3.2.9 Селекция фрагментов, содержащих участки, способные связываться с транскрипционным фактором CTCF (метод двумерного EMSA).

Полученную библиотеку фрагментов ДНК (пункт 3.2.4) амплифицировали, радиоактивно метили (п.З. 2.7) и очищали с помощью колонок QIAquick (QIAGEN).

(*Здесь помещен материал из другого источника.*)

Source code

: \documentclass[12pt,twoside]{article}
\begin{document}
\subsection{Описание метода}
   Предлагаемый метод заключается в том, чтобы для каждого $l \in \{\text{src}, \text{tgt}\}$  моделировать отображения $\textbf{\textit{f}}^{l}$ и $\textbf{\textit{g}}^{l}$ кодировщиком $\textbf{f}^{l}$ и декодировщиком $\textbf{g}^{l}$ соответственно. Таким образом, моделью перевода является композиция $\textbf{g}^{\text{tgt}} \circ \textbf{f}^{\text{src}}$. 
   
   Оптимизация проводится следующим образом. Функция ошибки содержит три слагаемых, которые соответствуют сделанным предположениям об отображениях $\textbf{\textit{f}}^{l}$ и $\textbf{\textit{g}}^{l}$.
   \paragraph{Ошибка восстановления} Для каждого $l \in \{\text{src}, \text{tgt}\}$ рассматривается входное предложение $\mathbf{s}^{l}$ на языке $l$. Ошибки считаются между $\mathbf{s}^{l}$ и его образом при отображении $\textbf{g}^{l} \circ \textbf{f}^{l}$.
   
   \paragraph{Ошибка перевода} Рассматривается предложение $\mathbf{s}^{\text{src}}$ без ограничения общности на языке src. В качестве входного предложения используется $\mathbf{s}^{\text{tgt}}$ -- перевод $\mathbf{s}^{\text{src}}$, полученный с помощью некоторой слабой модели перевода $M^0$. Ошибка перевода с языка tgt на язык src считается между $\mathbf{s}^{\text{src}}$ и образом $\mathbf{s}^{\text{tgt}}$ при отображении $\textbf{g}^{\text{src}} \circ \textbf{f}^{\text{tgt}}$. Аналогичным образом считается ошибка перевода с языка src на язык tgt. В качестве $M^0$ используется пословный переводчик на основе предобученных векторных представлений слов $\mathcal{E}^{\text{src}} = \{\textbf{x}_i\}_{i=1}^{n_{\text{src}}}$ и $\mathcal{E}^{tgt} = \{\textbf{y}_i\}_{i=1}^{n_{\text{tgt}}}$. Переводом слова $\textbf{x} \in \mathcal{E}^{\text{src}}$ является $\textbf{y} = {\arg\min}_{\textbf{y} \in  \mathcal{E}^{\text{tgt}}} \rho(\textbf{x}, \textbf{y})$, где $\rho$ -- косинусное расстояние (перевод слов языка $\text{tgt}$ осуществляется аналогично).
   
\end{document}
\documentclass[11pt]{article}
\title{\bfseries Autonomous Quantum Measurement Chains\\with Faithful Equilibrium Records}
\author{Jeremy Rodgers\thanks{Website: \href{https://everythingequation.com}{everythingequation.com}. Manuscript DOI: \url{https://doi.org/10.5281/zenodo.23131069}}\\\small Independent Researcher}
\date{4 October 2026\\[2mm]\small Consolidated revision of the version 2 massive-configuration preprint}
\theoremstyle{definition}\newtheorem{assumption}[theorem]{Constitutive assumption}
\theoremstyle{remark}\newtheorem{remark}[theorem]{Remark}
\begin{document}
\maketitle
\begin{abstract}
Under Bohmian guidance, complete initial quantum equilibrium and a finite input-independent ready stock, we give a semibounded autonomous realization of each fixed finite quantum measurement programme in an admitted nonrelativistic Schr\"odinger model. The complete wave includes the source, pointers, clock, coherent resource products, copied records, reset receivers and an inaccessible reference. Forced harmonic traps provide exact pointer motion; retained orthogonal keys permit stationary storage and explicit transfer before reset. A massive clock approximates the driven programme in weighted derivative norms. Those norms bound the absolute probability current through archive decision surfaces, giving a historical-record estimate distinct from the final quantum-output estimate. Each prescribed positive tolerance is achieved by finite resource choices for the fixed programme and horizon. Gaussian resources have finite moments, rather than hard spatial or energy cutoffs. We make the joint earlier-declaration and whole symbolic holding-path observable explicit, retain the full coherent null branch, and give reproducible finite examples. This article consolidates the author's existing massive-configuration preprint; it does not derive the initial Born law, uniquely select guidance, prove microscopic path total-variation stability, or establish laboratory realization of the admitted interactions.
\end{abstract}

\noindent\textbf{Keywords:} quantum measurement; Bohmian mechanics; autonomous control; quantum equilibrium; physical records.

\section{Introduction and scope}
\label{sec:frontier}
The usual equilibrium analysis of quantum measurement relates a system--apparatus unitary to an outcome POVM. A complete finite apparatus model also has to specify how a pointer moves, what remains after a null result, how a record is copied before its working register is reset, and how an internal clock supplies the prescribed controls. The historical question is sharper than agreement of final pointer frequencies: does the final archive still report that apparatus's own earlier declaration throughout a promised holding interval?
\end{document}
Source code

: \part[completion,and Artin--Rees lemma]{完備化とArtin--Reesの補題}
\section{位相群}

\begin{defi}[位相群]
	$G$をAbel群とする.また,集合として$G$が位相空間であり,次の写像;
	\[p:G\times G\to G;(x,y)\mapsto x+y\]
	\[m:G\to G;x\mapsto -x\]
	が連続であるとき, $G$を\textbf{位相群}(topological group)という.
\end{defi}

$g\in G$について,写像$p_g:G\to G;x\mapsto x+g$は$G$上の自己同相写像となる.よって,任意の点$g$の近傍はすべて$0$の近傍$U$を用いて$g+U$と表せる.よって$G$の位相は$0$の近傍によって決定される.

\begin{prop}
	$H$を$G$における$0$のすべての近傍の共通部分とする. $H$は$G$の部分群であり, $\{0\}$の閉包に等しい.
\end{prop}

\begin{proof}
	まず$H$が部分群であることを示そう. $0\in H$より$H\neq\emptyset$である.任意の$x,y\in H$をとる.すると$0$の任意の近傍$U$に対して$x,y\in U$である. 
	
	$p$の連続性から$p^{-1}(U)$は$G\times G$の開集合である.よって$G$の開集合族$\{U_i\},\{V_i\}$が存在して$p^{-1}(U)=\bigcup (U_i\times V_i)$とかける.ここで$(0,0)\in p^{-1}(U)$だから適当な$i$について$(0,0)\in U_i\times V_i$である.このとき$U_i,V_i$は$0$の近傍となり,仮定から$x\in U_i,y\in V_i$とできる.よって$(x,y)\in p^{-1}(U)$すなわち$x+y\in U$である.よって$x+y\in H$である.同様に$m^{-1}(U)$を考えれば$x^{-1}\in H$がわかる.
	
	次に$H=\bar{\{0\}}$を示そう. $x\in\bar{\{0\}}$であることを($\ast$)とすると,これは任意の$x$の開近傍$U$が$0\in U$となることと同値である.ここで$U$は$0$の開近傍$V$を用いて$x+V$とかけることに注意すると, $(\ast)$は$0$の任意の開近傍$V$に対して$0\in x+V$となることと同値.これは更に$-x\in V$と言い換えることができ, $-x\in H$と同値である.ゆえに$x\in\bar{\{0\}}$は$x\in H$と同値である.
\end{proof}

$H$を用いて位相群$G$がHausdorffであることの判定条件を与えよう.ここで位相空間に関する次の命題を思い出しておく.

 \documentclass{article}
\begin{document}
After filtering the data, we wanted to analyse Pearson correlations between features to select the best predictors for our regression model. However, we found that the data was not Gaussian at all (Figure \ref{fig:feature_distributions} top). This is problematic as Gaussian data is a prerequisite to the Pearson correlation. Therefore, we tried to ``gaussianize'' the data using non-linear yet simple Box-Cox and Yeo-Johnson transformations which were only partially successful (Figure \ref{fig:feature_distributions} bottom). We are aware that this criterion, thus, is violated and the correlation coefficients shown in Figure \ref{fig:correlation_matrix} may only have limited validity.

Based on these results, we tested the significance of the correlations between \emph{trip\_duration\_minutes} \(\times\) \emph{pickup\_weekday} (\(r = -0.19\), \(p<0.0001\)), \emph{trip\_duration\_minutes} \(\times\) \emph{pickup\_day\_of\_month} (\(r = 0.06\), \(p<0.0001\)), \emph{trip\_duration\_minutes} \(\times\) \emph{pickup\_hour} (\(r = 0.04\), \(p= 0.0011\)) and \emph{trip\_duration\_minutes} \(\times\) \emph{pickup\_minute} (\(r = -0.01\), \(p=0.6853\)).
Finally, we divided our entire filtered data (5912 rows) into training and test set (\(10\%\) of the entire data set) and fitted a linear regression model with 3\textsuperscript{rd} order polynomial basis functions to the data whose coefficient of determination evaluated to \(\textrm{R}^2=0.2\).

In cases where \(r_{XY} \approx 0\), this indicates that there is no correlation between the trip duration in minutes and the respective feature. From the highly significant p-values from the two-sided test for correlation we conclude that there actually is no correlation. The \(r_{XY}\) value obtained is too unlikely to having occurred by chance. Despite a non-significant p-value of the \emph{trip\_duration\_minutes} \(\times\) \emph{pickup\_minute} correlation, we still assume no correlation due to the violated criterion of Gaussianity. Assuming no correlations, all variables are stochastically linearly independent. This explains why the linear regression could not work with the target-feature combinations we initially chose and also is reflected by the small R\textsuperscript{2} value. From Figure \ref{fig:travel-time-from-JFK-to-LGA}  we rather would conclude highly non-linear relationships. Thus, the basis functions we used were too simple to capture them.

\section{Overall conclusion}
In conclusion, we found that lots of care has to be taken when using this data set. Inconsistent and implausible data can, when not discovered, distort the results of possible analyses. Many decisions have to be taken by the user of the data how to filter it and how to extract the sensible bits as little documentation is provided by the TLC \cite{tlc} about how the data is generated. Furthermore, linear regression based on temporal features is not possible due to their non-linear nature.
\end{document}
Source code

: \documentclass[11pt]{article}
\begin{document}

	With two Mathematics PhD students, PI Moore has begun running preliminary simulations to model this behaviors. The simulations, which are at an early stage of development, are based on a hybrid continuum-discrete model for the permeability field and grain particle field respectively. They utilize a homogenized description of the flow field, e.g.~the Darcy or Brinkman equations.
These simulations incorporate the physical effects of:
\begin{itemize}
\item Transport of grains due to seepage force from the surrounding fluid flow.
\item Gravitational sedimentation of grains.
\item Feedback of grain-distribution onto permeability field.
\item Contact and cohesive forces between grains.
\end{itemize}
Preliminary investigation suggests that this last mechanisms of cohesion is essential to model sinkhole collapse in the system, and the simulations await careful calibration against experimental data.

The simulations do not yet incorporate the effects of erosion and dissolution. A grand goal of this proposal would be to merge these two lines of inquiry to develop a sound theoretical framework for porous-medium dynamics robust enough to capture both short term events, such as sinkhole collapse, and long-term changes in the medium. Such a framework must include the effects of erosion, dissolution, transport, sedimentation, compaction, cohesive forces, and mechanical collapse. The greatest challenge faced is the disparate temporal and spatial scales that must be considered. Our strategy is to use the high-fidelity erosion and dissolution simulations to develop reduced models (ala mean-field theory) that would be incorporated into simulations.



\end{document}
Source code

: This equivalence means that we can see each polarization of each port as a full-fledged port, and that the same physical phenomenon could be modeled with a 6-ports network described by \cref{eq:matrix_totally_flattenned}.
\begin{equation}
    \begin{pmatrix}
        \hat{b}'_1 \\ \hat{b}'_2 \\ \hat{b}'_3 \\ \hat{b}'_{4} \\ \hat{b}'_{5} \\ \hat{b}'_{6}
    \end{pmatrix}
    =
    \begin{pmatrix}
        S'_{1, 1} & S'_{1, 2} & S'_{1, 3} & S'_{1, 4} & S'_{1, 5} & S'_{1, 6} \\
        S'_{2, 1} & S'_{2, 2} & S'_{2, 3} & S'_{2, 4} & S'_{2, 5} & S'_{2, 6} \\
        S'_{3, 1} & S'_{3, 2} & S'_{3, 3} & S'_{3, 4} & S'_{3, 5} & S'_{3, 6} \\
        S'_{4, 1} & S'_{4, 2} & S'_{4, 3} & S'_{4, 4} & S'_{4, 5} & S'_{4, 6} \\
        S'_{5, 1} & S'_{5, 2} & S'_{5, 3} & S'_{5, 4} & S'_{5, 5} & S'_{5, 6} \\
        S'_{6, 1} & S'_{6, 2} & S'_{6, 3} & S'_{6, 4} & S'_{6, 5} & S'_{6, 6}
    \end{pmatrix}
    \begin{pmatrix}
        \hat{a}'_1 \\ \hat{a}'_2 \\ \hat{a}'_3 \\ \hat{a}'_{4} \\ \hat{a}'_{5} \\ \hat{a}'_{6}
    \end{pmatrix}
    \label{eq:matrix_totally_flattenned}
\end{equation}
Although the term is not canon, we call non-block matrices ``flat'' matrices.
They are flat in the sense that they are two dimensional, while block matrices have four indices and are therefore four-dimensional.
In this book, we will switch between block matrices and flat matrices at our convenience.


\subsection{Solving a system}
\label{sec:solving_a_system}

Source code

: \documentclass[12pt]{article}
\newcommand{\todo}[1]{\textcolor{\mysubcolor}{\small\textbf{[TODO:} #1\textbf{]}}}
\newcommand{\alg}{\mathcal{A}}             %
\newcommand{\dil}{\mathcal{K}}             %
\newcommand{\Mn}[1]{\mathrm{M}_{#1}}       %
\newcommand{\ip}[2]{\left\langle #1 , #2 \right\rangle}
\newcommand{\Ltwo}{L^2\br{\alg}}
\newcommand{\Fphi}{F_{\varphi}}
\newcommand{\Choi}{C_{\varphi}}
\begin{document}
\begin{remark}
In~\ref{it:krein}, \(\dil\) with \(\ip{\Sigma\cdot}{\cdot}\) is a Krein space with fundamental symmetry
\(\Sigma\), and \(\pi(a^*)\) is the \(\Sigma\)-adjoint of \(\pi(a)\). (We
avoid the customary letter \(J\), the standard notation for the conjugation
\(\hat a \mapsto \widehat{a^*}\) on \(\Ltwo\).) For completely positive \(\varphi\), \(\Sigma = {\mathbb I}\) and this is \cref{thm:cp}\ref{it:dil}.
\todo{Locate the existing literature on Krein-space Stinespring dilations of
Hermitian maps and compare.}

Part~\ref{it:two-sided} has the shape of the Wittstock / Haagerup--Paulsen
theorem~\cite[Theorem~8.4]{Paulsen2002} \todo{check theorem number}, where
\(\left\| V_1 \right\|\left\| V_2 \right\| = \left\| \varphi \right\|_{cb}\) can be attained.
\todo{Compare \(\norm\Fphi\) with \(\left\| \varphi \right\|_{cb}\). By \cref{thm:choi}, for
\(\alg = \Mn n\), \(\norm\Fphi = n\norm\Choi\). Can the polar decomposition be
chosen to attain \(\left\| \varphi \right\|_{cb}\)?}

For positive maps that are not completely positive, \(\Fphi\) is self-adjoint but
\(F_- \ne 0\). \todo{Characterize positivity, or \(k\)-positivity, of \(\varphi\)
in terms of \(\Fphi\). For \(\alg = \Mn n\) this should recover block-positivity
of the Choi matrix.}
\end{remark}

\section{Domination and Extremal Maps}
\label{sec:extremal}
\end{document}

Связывание библиотеки коротких фрагментов ДНК с транскрипционным фактором CTCF. Разделение фрагментов в первом направлении

2,5 мкл (~20 нг) смеси радиоактивно меченых фрагментов ДНК (300000-500000 имп/мин) инкубировали с 5 мкл белка CTCF, синтезированного in vitro с помощью «TNT Quick Coupled Trascription/Translation System» или 12 мкл люциферазы, также синтезированной в системе in vitro, в присутствии 1 мкл (1мкг) poly(dl-dC) в течение 20 минут при комнатной температуре и разделяли в 5% полиакриламидном геле (сшивка 30:1, гель размером 15x15 см, толщина 0,7 мм), приготовленном в 0,5хТВЕ-буфере. Как и при EMSA, в свободные дорожки геля наносили красители бромфеноловый синий и ксиленцианол для контроля миграции во время прохождения электрофореза. Электрофорез проводили при силе тока в 12-15 мА. По прохождении ксиленцианолом 2/3 (10-12 см) геля электрофорез останавливали, гель закрывали лавсановой пленкой и проводили радиоавтографию в течение 1 часа при температуре +4 С.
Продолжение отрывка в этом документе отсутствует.